HIST 680 (cross-listed w/MALAS-600A) Spatial Humanities
Dr. Angel David Nieves Department of History AoE in Digital Humanities and Global Diversity San Diego State University (SDSU) M, 4:00-6:40pm, AL-566
Spatial humanities relies upon powerful geospatial technologies and methods to explore new questions about the relationship of space (physical, imagined, manmade or otherwise) to human behavior. It represents a bridging across disciplines, with history, archaeology, literary studies, women’s studies, queer studies, ethnic studies, and cultural studies, to name a few.
This seminar course introduces graduate students to the theory and methods of the spatial humanities, while examining the tools, theories, and methodologies of social justice. Engaging with spatial theory and learning technical methodologies students will learn to develop an understanding of the research questions and tools available in this new field of scholarly and applied inquiry while grappling with issues of social justice. Students will work throughout the semester in project-based learning grounded in spatial, intersectional, and critical race theories.

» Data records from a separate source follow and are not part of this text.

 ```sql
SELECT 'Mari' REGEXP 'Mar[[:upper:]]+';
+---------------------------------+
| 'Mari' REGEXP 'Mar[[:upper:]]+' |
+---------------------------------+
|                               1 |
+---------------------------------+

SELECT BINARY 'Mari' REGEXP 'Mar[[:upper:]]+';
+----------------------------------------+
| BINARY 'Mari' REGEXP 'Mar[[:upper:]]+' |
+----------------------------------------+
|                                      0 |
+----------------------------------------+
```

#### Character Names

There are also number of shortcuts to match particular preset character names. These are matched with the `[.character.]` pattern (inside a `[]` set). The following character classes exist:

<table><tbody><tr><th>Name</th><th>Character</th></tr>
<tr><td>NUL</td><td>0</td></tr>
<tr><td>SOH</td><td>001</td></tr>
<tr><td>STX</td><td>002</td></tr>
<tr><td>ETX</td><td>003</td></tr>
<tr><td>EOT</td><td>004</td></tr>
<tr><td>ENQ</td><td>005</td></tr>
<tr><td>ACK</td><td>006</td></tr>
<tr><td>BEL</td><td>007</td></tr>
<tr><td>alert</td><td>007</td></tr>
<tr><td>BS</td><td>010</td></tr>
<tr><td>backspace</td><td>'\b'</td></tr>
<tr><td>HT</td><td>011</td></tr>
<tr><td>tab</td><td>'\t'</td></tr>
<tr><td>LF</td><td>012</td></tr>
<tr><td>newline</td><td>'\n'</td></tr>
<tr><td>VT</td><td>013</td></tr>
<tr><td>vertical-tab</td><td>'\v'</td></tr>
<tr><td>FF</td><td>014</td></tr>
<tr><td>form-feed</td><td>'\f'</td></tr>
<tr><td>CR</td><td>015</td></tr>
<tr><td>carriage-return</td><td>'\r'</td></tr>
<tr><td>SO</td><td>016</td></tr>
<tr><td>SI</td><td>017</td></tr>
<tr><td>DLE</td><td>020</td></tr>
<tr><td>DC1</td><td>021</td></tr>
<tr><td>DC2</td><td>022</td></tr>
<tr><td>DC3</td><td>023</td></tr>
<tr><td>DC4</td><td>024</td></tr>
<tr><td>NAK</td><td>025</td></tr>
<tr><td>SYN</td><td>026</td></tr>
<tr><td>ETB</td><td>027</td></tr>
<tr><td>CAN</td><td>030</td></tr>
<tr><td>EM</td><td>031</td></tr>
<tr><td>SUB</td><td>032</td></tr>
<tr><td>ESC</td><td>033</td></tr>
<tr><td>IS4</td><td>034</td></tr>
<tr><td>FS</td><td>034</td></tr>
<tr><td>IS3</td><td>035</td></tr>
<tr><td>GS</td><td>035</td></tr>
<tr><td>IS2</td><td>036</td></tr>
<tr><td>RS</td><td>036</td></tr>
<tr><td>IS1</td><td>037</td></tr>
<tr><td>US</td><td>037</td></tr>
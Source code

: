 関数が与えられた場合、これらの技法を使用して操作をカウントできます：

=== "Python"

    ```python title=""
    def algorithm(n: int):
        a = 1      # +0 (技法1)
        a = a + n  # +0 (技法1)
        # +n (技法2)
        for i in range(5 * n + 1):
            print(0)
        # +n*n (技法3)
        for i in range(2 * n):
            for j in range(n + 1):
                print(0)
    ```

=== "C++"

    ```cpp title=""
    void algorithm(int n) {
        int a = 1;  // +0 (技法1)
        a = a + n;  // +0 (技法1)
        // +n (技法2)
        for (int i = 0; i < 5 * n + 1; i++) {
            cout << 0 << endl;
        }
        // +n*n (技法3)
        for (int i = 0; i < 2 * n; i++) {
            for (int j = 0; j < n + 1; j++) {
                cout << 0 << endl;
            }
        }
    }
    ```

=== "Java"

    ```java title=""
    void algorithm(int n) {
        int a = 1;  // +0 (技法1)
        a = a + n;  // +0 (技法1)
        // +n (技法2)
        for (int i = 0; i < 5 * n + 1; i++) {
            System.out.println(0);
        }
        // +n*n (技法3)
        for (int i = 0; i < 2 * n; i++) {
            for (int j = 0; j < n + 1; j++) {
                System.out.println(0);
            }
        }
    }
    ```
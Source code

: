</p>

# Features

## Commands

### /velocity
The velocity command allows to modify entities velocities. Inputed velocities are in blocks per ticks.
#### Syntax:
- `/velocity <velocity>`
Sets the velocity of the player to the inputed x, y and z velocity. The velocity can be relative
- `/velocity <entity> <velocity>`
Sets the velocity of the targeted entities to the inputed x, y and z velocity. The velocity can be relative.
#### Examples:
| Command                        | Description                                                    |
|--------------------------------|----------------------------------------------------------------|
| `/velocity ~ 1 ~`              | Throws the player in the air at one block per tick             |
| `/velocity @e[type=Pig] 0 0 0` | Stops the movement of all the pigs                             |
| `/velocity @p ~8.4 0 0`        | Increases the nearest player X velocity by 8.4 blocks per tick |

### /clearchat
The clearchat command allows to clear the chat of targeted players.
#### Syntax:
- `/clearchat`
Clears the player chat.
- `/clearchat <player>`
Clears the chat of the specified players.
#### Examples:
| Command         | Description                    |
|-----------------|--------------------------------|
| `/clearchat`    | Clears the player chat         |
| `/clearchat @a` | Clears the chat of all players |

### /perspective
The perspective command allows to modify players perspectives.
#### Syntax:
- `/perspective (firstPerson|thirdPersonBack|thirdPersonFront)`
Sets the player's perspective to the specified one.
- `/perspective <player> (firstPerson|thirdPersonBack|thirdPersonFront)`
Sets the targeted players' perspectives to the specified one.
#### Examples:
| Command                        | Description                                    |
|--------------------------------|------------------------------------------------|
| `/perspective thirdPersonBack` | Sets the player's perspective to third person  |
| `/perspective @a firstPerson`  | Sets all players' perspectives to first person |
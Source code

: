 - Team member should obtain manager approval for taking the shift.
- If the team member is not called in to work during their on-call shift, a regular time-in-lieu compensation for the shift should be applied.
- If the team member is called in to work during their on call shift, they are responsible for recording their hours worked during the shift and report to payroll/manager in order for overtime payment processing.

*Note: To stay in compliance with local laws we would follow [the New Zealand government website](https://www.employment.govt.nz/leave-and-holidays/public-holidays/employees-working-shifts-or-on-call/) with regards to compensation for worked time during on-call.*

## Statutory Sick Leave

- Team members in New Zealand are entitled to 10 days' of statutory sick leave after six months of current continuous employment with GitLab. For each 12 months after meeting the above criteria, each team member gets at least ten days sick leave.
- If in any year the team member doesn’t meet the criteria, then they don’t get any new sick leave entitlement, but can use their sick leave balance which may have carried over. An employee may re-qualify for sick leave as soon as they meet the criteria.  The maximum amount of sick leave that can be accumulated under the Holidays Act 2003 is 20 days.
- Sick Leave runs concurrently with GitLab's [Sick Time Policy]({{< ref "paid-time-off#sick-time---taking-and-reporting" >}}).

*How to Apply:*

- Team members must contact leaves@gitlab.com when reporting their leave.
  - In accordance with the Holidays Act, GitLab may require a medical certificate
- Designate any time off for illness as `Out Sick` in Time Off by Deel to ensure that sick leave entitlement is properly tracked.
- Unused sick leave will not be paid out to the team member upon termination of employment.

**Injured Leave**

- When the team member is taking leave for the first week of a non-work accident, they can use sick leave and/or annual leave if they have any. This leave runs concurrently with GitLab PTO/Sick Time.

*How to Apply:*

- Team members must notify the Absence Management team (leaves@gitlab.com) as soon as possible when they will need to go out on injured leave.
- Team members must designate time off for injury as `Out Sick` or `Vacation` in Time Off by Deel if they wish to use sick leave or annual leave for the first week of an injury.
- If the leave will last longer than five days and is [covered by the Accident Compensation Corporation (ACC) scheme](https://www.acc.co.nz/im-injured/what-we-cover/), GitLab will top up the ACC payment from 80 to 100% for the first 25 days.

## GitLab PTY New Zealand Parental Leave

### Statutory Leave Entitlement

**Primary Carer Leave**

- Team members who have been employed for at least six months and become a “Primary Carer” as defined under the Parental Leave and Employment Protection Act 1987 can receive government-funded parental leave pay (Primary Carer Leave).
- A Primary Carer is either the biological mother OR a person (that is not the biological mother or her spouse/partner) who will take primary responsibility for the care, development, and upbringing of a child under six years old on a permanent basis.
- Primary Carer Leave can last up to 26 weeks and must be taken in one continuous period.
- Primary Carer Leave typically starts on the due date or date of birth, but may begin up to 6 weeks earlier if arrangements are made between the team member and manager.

Spatial humanities has transformed the work of researchers, enabling profound considerations of space in relationship to human behavior and culture across time and place. Art history, literature, history, philosophy, and religion – all notable fields from across the humanities – have benefited from scientific and quantitatively oriented technologies and tools to better understand the intersections between space and the human condition. It is particularly timely now to question space in relation to African & LatinX descended people’s ability to traverse and negotiate spaces in western societies. The history of Black and Brown bodies and American public and private space is particularly problematical as the presence of POC (People of Color) has been largely unwanted during long stretches of American history. Indeed, both geographical and social spatial differentiation in the United States and the larger western world has largely been predicated on racial difference, exclusion, segregation, and genocide.
These questions will inform our work over the breadth of the course:
• How do the spatial humanities and American/Ethnic Studies work together to posit and practice a different way of knowing and imagining the world? • How do racial identities impose a certain framework on our understanding of space? • How can the spatial humanities help us experience the lived realities of Black/Brown
bodies? • How do maps/mapping technologies reflect and/or counter the realities and dynamism of
Black & Brown life? • How can spatial technologies provide us with a way of understanding the forms of
inhumanity attributed to or placed upon Black/Brown people?
Course Texts & Readings (only some listed below):
1. Colson Whitehead, The Underground Railroad (Random House, 2016). 2. Andrew Wiseman, “When Maps Lie,” City Lab. 3. David J. Bodenhamer, “The Potential of Spatial Humanities.” 4. Richard White, “What is Spatial History?” 5. Tiffany Earley-Spadoni, "Spatial History, Deep Mapping and Digital Storytelling.” 6. Dana McLeod, Jasmine Rault, and T.L. Cowan, “Speculative Praxis Towards a Queer Feminist Digital Archive.”
Originally from New York City, Angel Nieves holds a PhD in the History of Architecture and Urban Studies from Cornell University (2001). He comes to SDSU from Hamilton College, where he was the director of American Studies and Cinema and Media Studies and co-director of the Digital Humanities Initiative. Nieves' scholarship focuses on the intersections of race, gender, sexuality, and technology in the U.S. and South Africa. He is the author of two historical monographs, including "An Architecture of Education: African American Women Design the New South" (U Rochester, 2018), plus a range of cutting edge digital history publications and platforms. These include Soweto’76 3D, which developed a digital archive and virtual reality site depicting politically charged locations such as the Winnie Mandela home in Soweto. He is working on a range of exciting digital collaborations as well as a digital book project entitled, "Apartheid Heritages: A Spatial History of South Africa’s Township’s." Professor Nieves has received support for his work from the National Endowment for the Humanities and the Mellon Foundation. Angel Nieves is also an award winning teacher and mentor. He teaches courses in digital history, urban history and the histories of race, gender, sexuality and space in the U.S. and the global South, including Apartheid-era South Africa. Professor Nieves joins us as one of two new faculty affiliated with the Digital Humanities Area of Excellence!